It has been nearly 40 years since one of the most remarkable hostage rescue operations in modern history occurred in Uganda. German terrorists that were left of center, shall we say, teamed up with Palestinian terrorists and hijacked an airliner carrying mostly Jewish passengers, and landed it in Entebbe, Uganda. I remember it well. It was during the reign of raving madness that was the hallmark of Idi Amin and his administration, which facilitated the hijacking by allowing the terrorists to land and stay at the airport. For eight days, the world, and especially the not even 30 year old State of Israel waited, praying that the terrorists’ threats to kill all the hostages if Israel didn’t meet their demands would not come to pass.
It was July 4, 1976, and it became known as the “Miracle at Entebbe.” The raid was led by Yoni Netanyahu, the big brother of Israeli Prime Minister Benjamin (Bibi) Netanyahu, and it was a phenomenal success. Lt. Col Netanyahu led the squad that blew into the airport, blew away the terrorists, and rescued 103 people. It was an astronomical gamble, executed with precision, and people like the Navy SEALS have learned much from the Israelis and the strategies employed at Entebbe.

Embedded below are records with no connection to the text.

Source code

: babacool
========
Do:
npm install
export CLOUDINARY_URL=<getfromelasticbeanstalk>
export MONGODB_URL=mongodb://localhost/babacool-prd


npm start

Sadly, as the hostages were scurrying to the transport planes to be extracted before Idi Amin could muster his troops, Yoni was shot and killed. He was the only Israeli soldier to die in the raid. News journalists such as Walter Cronkite and David Brinkley kept us up to date before the days of 24/7 cable feeds of today, and the whole world cheered when the hostages were freed and rescued. They also mourned the fact that 30 year old Yoni, (which is the equivalent of the name Johnny) lost what had already been a life that was the stuff of legends.
Now there is a documentary of both the raid and the man who died saving others. It contains footage of the actual rescue and a discussion of both the complexities of the raid and those of the man who led it. It is entitled Follow Me: The Yoni Netanyahu Story. Below is one of the reviews of the film:
The Charlotte Observer
“Yoni Netanyahu hated war but loved his country. He led the seemingly impossible but successful Raid on Entebbe but tragically became the only Israeli casualty. Told partly through his own letters and poetry, this compelling documentary unveils his complex character by allowing us to see beyond his tough exterior into a deep inner personality where heroism, duty, love, turmoil and doubt raged. His writings describe with striking clarity the exhilaration and fear he faced during the crossroads of his short but fascinating life and the recognition of his human frailty. Nevertheless, Yonatan Netanyahu dared to make a difference, and he is a true modern day hero.”
Let us, as we face the weariness of war and find ways to support our soldiers, remember that Israel lives with the constant threat of annihilation, and yet, they press on toward a better day. May we in America do the same.